La desmovilización de personal, ganado y material se hizo simultáneamente. En los primeros meses de 1939 estaban en filas 12 reemplazos, desde el de 1927 al de 1942, ambos inclusive. Los primeros en recibir la orden de licenciamiento fueron los reemplazos de 1927 hasta 1936 inclusive y más tarde lo fueron los de 1937 y el primer semestre del de 1938 quedando para constituir las unidades permanentes del Ejército el segundo semestre de 1938, y los reemplazos completos de 1939, 1940 y 1941.

Para la desmovilización de los cuadros se dictó por el Ministerio del Ejército una disposición, según la cual los oficiales provisionales y de complemento podían solicitar la rescisión de su compromiso cuando fuera licenciado el reemplazo a que cada uno perteneciese.

Los jefes y oficiales de la escala profesional en situación de reserva o retirado, que sobraban por la reorganización de unidades, fueron quedando en situación de disponibilidad. Se crearon unas comisiones de desmovilización industrial para todo lo concerniente a este aspecto. Los licenciamientos de personal dejaron sensiblemente reducidas las plantillas de las unidades y servicios, por lo que en 24 de julio de 1939, ya bien avanzado el proceso de desmovilización, se dictó un decreto disponiendo la reorganización del Ejército y la consiguiente constitución de las unidades permanentes de paz. Se enviaron nuevamente a Marruecos las fuerzas indígenas y de la Legión, así como los batallones de Cazadores, licenciándose de unas y otras los excedentes. Por último, se inició la incorporación a filas de los individuos que durante toda la guerra permanecieron en zona roja y que pertenecían a reemplazos movilizados en el Ejército Nacional.

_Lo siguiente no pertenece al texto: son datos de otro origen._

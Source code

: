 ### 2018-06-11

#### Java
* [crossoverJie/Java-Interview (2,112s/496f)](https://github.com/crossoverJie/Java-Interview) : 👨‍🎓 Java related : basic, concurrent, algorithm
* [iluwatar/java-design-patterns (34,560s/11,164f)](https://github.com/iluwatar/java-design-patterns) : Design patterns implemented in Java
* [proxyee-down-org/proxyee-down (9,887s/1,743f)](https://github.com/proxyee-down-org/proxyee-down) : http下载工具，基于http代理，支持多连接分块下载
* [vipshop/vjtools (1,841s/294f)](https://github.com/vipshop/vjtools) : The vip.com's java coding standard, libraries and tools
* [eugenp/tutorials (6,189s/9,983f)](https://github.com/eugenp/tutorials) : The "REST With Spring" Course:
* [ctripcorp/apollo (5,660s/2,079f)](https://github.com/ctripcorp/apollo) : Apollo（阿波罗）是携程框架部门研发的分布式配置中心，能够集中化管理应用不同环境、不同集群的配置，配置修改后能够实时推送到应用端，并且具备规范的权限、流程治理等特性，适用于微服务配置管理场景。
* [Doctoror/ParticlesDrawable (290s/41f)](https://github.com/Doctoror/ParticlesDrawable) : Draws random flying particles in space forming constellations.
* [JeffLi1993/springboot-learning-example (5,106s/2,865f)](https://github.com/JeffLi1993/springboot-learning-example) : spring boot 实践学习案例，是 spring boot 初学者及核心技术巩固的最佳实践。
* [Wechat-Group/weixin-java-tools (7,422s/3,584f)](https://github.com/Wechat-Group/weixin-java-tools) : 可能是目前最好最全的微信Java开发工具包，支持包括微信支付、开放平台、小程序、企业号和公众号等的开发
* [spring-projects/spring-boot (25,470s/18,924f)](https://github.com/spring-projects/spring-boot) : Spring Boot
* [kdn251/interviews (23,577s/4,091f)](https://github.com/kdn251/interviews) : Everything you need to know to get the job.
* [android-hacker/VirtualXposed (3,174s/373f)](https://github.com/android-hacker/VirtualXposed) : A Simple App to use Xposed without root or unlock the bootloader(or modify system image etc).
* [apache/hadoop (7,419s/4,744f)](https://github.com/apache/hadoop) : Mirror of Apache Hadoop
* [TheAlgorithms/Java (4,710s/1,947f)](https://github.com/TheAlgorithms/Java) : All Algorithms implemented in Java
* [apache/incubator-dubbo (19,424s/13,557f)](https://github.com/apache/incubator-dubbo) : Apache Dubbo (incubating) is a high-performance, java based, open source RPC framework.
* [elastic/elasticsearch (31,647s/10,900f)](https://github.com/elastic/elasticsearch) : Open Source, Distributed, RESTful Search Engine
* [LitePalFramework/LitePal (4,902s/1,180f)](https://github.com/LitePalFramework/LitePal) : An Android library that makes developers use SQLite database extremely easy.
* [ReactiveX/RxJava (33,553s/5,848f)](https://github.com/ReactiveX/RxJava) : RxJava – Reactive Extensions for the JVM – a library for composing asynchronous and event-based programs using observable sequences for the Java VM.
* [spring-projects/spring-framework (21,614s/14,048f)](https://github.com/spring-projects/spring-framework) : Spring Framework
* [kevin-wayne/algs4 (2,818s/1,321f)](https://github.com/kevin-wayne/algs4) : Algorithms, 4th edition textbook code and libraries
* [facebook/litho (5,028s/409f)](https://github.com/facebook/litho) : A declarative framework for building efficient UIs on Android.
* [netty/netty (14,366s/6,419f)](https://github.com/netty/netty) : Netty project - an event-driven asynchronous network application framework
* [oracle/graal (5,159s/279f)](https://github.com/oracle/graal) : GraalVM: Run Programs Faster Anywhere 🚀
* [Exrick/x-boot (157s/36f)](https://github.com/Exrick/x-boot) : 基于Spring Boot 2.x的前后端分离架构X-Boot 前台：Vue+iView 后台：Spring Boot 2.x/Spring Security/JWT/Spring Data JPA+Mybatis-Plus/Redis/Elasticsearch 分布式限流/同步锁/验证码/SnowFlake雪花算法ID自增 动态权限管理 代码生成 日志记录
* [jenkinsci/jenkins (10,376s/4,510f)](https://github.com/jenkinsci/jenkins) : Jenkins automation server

En cuanto a los soldados y milicianos del Ejército rojo, al término de la guerra y según se producía la rendición en masa de las unidades combatientes, se les dio la orden de que todos se dirigieran a sus lugares de residencia donde deberían presentarse a las autoridades para restituirlos a sus puestos de trabajo o para responder de los cargos de delitos que pudieran haber cometido. Se vio entonces un doloroso desfile, contrario al que protagonizaban las unidades del victorioso ejército de Franco, de soldados derrotados que, a pie o por los medios a su alcance, se encaminaban a sus pueblos. Los que ocuparon puestos destacados en la Administración hubieron de presentar un «aval» de personas responsables para, después de ser sometidos a un expediente de depuración, integrarse en sus puestos de trabajo. Igualmente siguieron estas normas los centenares de miles de españoles que se habían «refugiado» en suelo extranjero y que regresaron casi inmediatamente a España al conocer la benevolencia de la justicia de Franco. En forma contraria a lo que ha venido difundiéndose por historiadores parciales, no hubo la espantosa «represión» ni mucho menos, la comisión de asesinatos en forma parecida a lo que en la zona roja había sucedido. Todos aquellos que fueron acusados de haber sido los autores de crímenes ajenos a su actuación en los frentes de combate, fueron a la acción de la justicia y tuvieron ocasión de probar su inocencia en su caso.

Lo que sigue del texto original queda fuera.